[Dataset records]
________________________

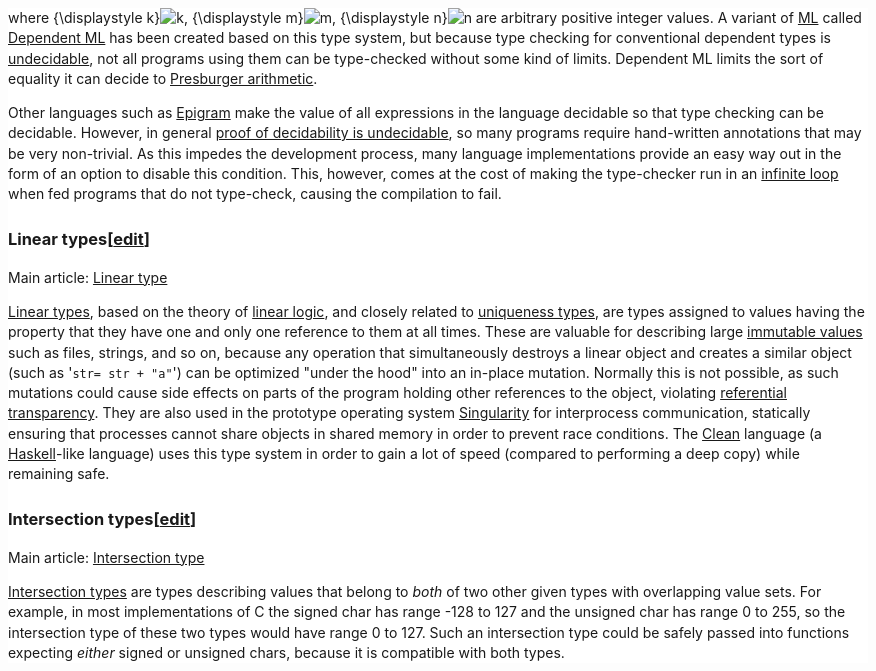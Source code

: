 where {\displaystyle k}![k](https://wikimedia.org/api/rest_v1/media/math/render/svg/c3c9a2c7b599b37105512c5d570edc034056dd40), {\displaystyle m}![m](https://wikimedia.org/api/rest_v1/media/math/render/svg/0a07d98bb302f3856cbabc47b2b9016692e3f7bc), {\displaystyle n}![n](https://wikimedia.org/api/rest_v1/media/math/render/svg/a601995d55609f2d9f5e233e36fbe9ea26011b3b) are arbitrary positive integer values. A variant of [ML](https://en.wikipedia.org/wiki/ML_(programming_language)) called [Dependent ML](https://en.wikipedia.org/wiki/Dependent_ML) has been created based on this type system, but because type checking for conventional dependent types is [undecidable](https://en.wikipedia.org/wiki/Decidable_set), not all programs using them can be type-checked without some kind of limits. Dependent ML limits the sort of equality it can decide to [Presburger arithmetic](https://en.wikipedia.org/wiki/Presburger_arithmetic).

Other languages such as [Epigram](https://en.wikipedia.org/wiki/Epigram_(programming_language)) make the value of all expressions in the language decidable so that type checking can be decidable. However, in general [proof of decidability is undecidable](https://en.wikipedia.org/wiki/Halting_Problem), so many programs require hand-written annotations that may be very non-trivial. As this impedes the development process, many language implementations provide an easy way out in the form of an option to disable this condition. This, however, comes at the cost of making the type-checker run in an [infinite loop](https://en.wikipedia.org/wiki/Infinite_loop) when fed programs that do not type-check, causing the compilation to fail.

### Linear types[[edit](https://en.wikipedia.org/w/index.php?title=Type_system&action=edit&section=16)]

Main article: [Linear type](https://en.wikipedia.org/wiki/Linear_type)

[Linear types](https://en.wikipedia.org/wiki/Linear_type), based on the theory of [linear logic](https://en.wikipedia.org/wiki/Linear_logic), and closely related to [uniqueness types](https://en.wikipedia.org/wiki/Uniqueness_type), are types assigned to values having the property that they have one and only one reference to them at all times. These are valuable for describing large [immutable values](https://en.wikipedia.org/wiki/Immutable_value) such as files, strings, and so on, because any operation that simultaneously destroys a linear object and creates a similar object (such as '`str= str + "a"`') can be optimized "under the hood" into an in-place mutation. Normally this is not possible, as such mutations could cause side effects on parts of the program holding other references to the object, violating [referential transparency](https://en.wikipedia.org/wiki/Referential_transparency_(computer_science)). They are also used in the prototype operating system [Singularity](https://en.wikipedia.org/wiki/Singularity_(operating_system)) for interprocess communication, statically ensuring that processes cannot share objects in shared memory in order to prevent race conditions. The [Clean](https://en.wikipedia.org/wiki/Clean_(programming_language)) language (a [Haskell](https://en.wikipedia.org/wiki/Haskell_(programming_language))-like language) uses this type system in order to gain a lot of speed (compared to performing a deep copy) while remaining safe.

### Intersection types[[edit](https://en.wikipedia.org/w/index.php?title=Type_system&action=edit&section=17)]

Main article: [Intersection type](https://en.wikipedia.org/wiki/Intersection_type)

[Intersection types](https://en.wikipedia.org/wiki/Intersection_type) are types describing values that belong to *both* of two other given types with overlapping value sets. For example, in most implementations of C the signed char has range -128 to 127 and the unsigned char has range 0 to 255, so the intersection type of these two types would have range 0 to 127. Such an intersection type could be safely passed into functions expecting *either* signed or unsigned chars, because it is compatible with both types.
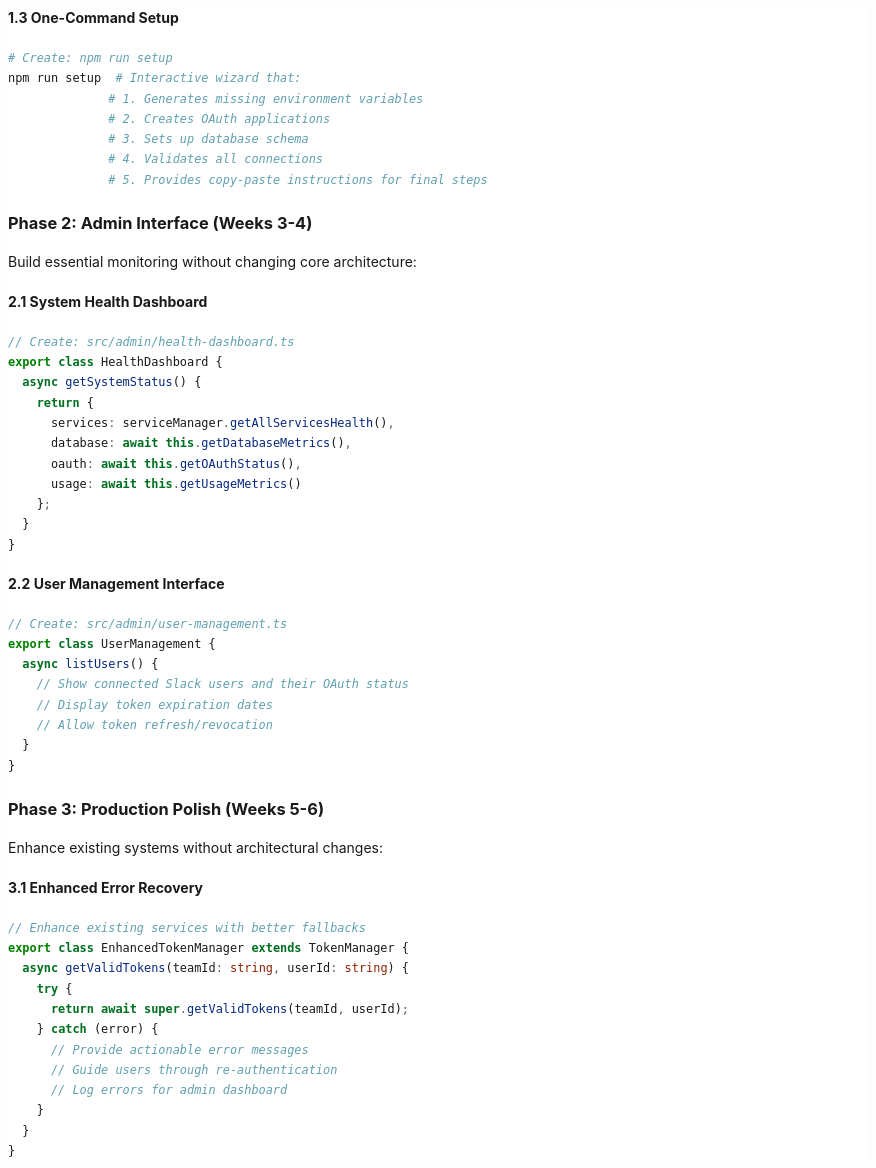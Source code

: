 #### **1.3 One-Command Setup**
```bash
# Create: npm run setup
npm run setup  # Interactive wizard that:
              # 1. Generates missing environment variables
              # 2. Creates OAuth applications
              # 3. Sets up database schema
              # 4. Validates all connections
              # 5. Provides copy-paste instructions for final steps
```

### **Phase 2: Admin Interface (Weeks 3-4)**
Build essential monitoring without changing core architecture:

#### **2.1 System Health Dashboard**
```typescript
// Create: src/admin/health-dashboard.ts
export class HealthDashboard {
  async getSystemStatus() {
    return {
      services: serviceManager.getAllServicesHealth(),
      database: await this.getDatabaseMetrics(),
      oauth: await this.getOAuthStatus(),
      usage: await this.getUsageMetrics()
    };
  }
}
```

#### **2.2 User Management Interface**
```typescript
// Create: src/admin/user-management.ts
export class UserManagement {
  async listUsers() {
    // Show connected Slack users and their OAuth status
    // Display token expiration dates
    // Allow token refresh/revocation
  }
}
```

### **Phase 3: Production Polish (Weeks 5-6)**
Enhance existing systems without architectural changes:

#### **3.1 Enhanced Error Recovery**
```typescript
// Enhance existing services with better fallbacks
export class EnhancedTokenManager extends TokenManager {
  async getValidTokens(teamId: string, userId: string) {
    try {
      return await super.getValidTokens(teamId, userId);
    } catch (error) {
      // Provide actionable error messages
      // Guide users through re-authentication
      // Log errors for admin dashboard
    }
  }
}
```

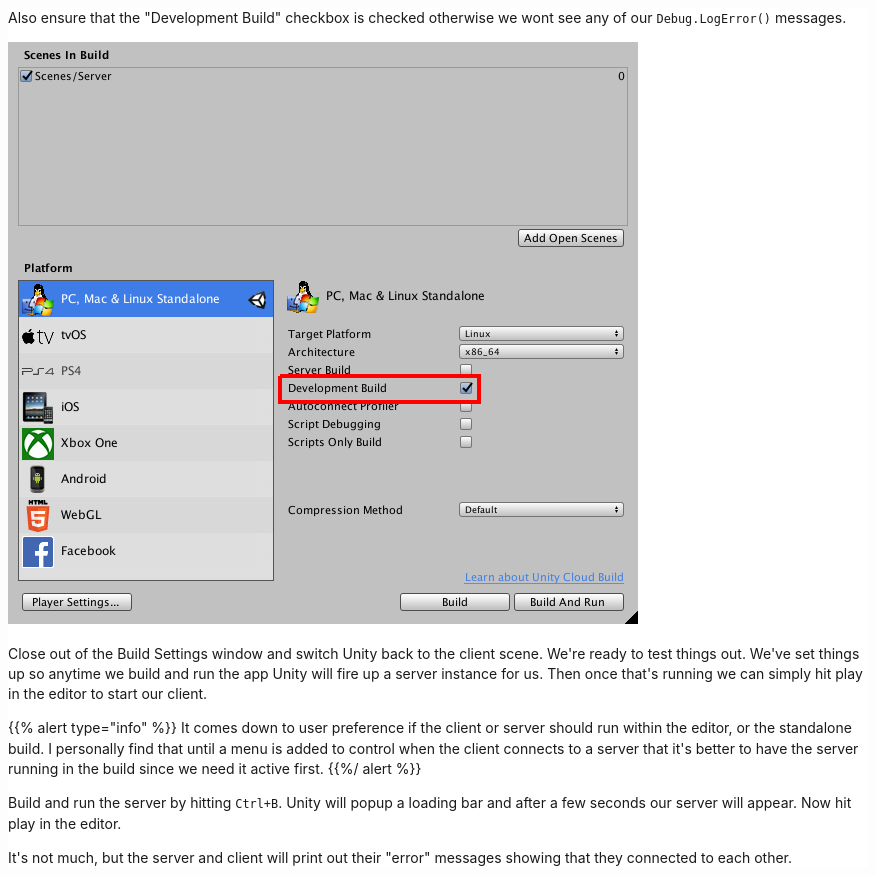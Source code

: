 Also ensure that the "Development Build" checkbox is checked otherwise we wont see any of our `Debug.LogError()` messages.

![](images/4.png)

Close out of the Build Settings window and switch Unity back to the client scene. We're ready to test things out. We've set things up so anytime we build and run the app Unity will fire up a server instance for us. Then once that's running we can simply hit play in the editor to start our client.

{{% alert type="info" %}}
It comes down to user preference if the client or server should run within the editor, or the standalone build. I personally find that until a menu is added to control when the client connects to a server that it's better to have the server running in the build since we need it active first.
{{%/ alert %}}

Build and run the server by hitting `Ctrl+B`. Unity will popup a loading bar and after a few seconds our server will appear. Now hit play in the editor.

It's not much, but the server and client will print out their "error" messages showing that they connected to each other.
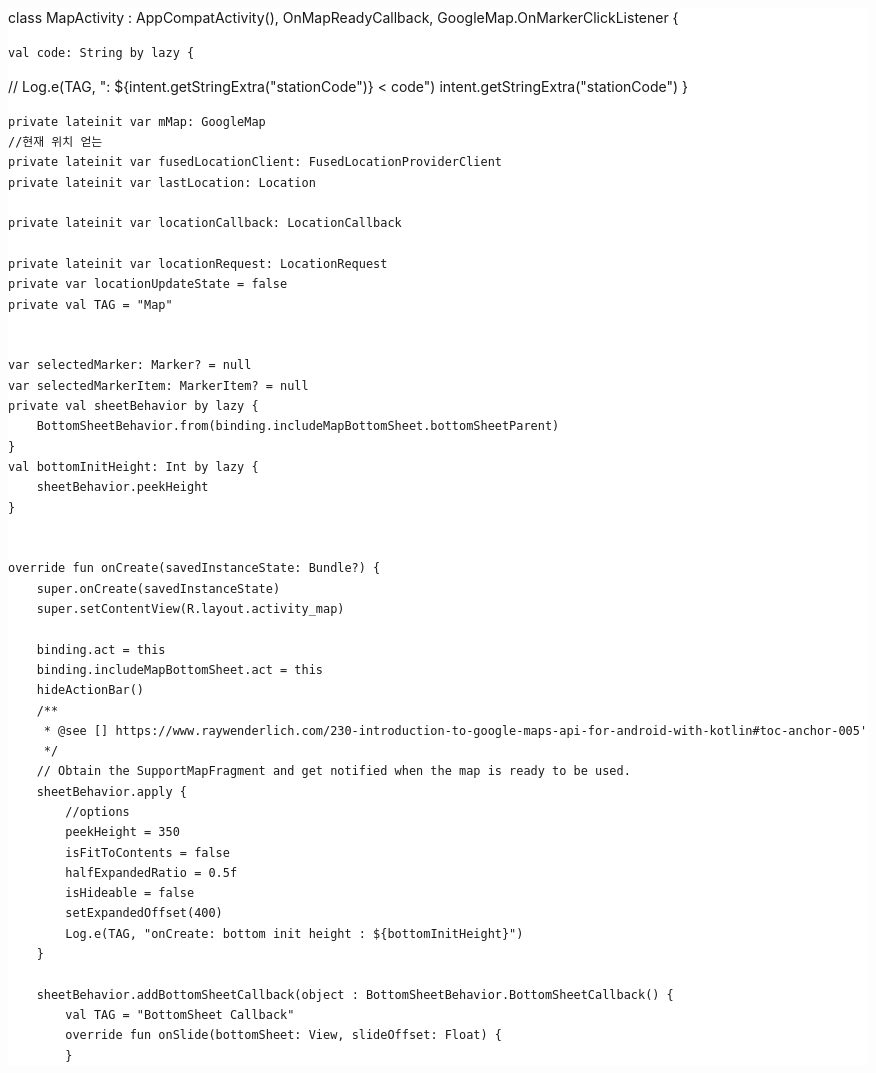 class MapActivity : AppCompatActivity(), OnMapReadyCallback, GoogleMap.OnMarkerClickListener {

    val code: String by lazy {
//        Log.e(TAG, ": ${intent.getStringExtra("stationCode")} < code")
        intent.getStringExtra("stationCode")
    }

    private lateinit var mMap: GoogleMap
    //현재 위치 얻는
    private lateinit var fusedLocationClient: FusedLocationProviderClient
    private lateinit var lastLocation: Location

    private lateinit var locationCallback: LocationCallback

    private lateinit var locationRequest: LocationRequest
    private var locationUpdateState = false
    private val TAG = "Map"


    var selectedMarker: Marker? = null
    var selectedMarkerItem: MarkerItem? = null
    private val sheetBehavior by lazy {
        BottomSheetBehavior.from(binding.includeMapBottomSheet.bottomSheetParent)
    }
    val bottomInitHeight: Int by lazy {
        sheetBehavior.peekHeight
    }


    override fun onCreate(savedInstanceState: Bundle?) {
        super.onCreate(savedInstanceState)
        super.setContentView(R.layout.activity_map)

        binding.act = this
        binding.includeMapBottomSheet.act = this
        hideActionBar()
        /**
         * @see [] https://www.raywenderlich.com/230-introduction-to-google-maps-api-for-android-with-kotlin#toc-anchor-005'
         */
        // Obtain the SupportMapFragment and get notified when the map is ready to be used.
        sheetBehavior.apply {
            //options
            peekHeight = 350
            isFitToContents = false
            halfExpandedRatio = 0.5f
            isHideable = false
            setExpandedOffset(400)
            Log.e(TAG, "onCreate: bottom init height : ${bottomInitHeight}")
        }

        sheetBehavior.addBottomSheetCallback(object : BottomSheetBehavior.BottomSheetCallback() {
            val TAG = "BottomSheet Callback"
            override fun onSlide(bottomSheet: View, slideOffset: Float) {
            }
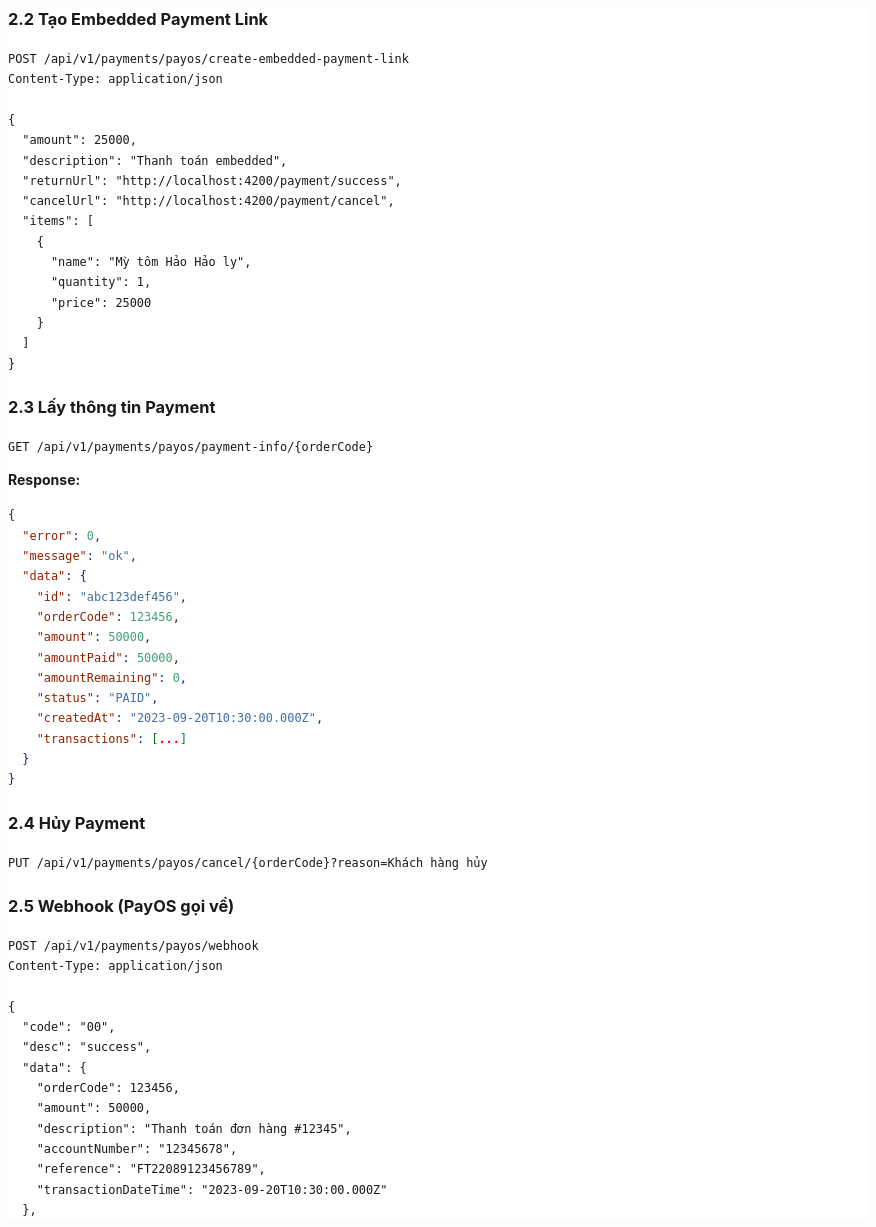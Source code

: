 ### 2.2 Tạo Embedded Payment Link
```http
POST /api/v1/payments/payos/create-embedded-payment-link
Content-Type: application/json

{
  "amount": 25000,
  "description": "Thanh toán embedded",
  "returnUrl": "http://localhost:4200/payment/success",
  "cancelUrl": "http://localhost:4200/payment/cancel",
  "items": [
    {
      "name": "Mỳ tôm Hảo Hảo ly",
      "quantity": 1,
      "price": 25000
    }
  ]
}
```

### 2.3 Lấy thông tin Payment
```http
GET /api/v1/payments/payos/payment-info/{orderCode}
```

**Response:**
```json
{
  "error": 0,
  "message": "ok",
  "data": {
    "id": "abc123def456",
    "orderCode": 123456,
    "amount": 50000,
    "amountPaid": 50000,
    "amountRemaining": 0,
    "status": "PAID",
    "createdAt": "2023-09-20T10:30:00.000Z",
    "transactions": [...]
  }
}
```

### 2.4 Hủy Payment
```http
PUT /api/v1/payments/payos/cancel/{orderCode}?reason=Khách hàng hủy
```

### 2.5 Webhook (PayOS gọi về)
```http
POST /api/v1/payments/payos/webhook
Content-Type: application/json

{
  "code": "00",
  "desc": "success",
  "data": {
    "orderCode": 123456,
    "amount": 50000,
    "description": "Thanh toán đơn hàng #12345",
    "accountNumber": "12345678",
    "reference": "FT22089123456789",
    "transactionDateTime": "2023-09-20T10:30:00.000Z"
  },
```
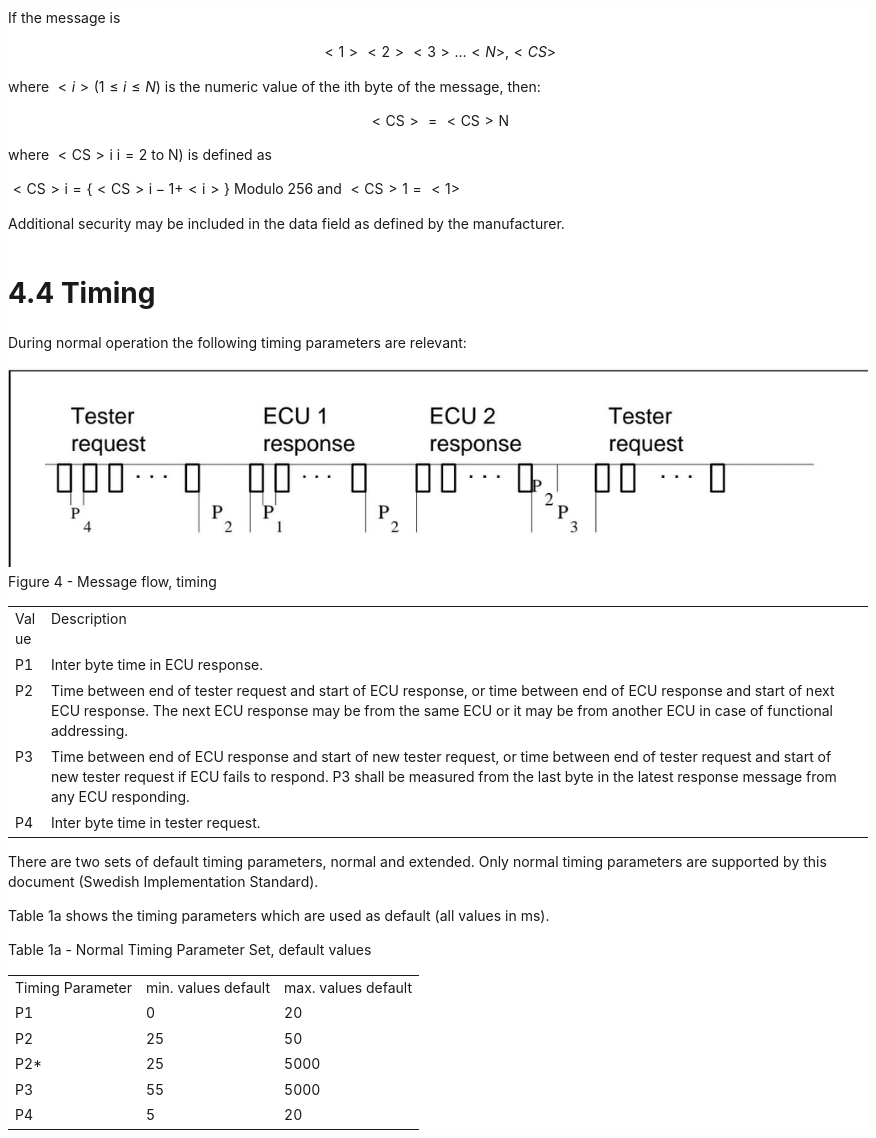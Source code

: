 If the message is

$$
< 1 > < 2 > < 3 > \ldots < N > ,< C S>
$$

where  $< i > (1\leq i\leq N)$  is the numeric value of the ith byte of the message, then:

$$
< \mathsf{CS}> = < \mathsf{CS} > \mathsf{N}
$$

where  $< \mathsf{CS} > \mathsf{i}$ $\mathsf{i} = 2$  to N) is defined as

$< \mathsf{CS} > \mathsf{i} = \{< \mathsf{CS} > \mathsf{i} - 1 + < \mathsf{i} > \}$  Modulo 256 and  $< \mathsf{CS} > 1 = < 1>$

Additional security may be included in the data field as defined by the manufacturer.

# 4.4 Timing

During normal operation the following timing parameters are relevant:

![](../Image_Processor/images/468b92801800d63483883b82d9168cae8c68f2891570f6e87b4e91bfabe66490_acf16d4c.jpg)  
Figure 4 - Message flow, timing

<table><tr><td>Value</td><td>Description</td></tr><tr><td>P1</td><td>Inter byte time in ECU response.</td></tr><tr><td>P2</td><td>Time between end of tester request and start of ECU response, or time between end of ECU response and start of next ECU response.
The next ECU response may be from the same ECU or it may be from another ECU in case of functional addressing.</td></tr><tr><td>P3</td><td>Time between end of ECU response and start of new tester request, or time between end of tester request and start of new tester request if ECU fails to respond.
P3 shall be measured from the last byte in the latest response message from any ECU responding.</td></tr><tr><td>P4</td><td>Inter byte time in tester request.</td></tr></table>

There are two sets of default timing parameters, normal and extended. Only normal timing parameters are supported by this document (Swedish Implementation Standard).

Table 1a shows the timing parameters which are used as default (all values in ms).

Table 1a - Normal Timing Parameter Set, default values  

<table><tr><td>Timing Parameter</td><td>min. values default</td><td>max. values default</td></tr><tr><td>P1</td><td>0</td><td>20</td></tr><tr><td>P2</td><td>25</td><td>50</td></tr><tr><td>P2*</td><td>25</td><td>5000</td></tr><tr><td>P3</td><td>55</td><td>5000</td></tr><tr><td>P4</td><td>5</td><td>20</td></tr></table>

________________________

What this task involves » Find and copy each line of the data where "BottomSheetBehavior" is present.

Task solution »
        BottomSheetBehavior.from(binding.includeMapBottomSheet.bottomSheetParent)
        sheetBehavior.addBottomSheetCallback(object : BottomSheetBehavior.BottomSheetCallback() {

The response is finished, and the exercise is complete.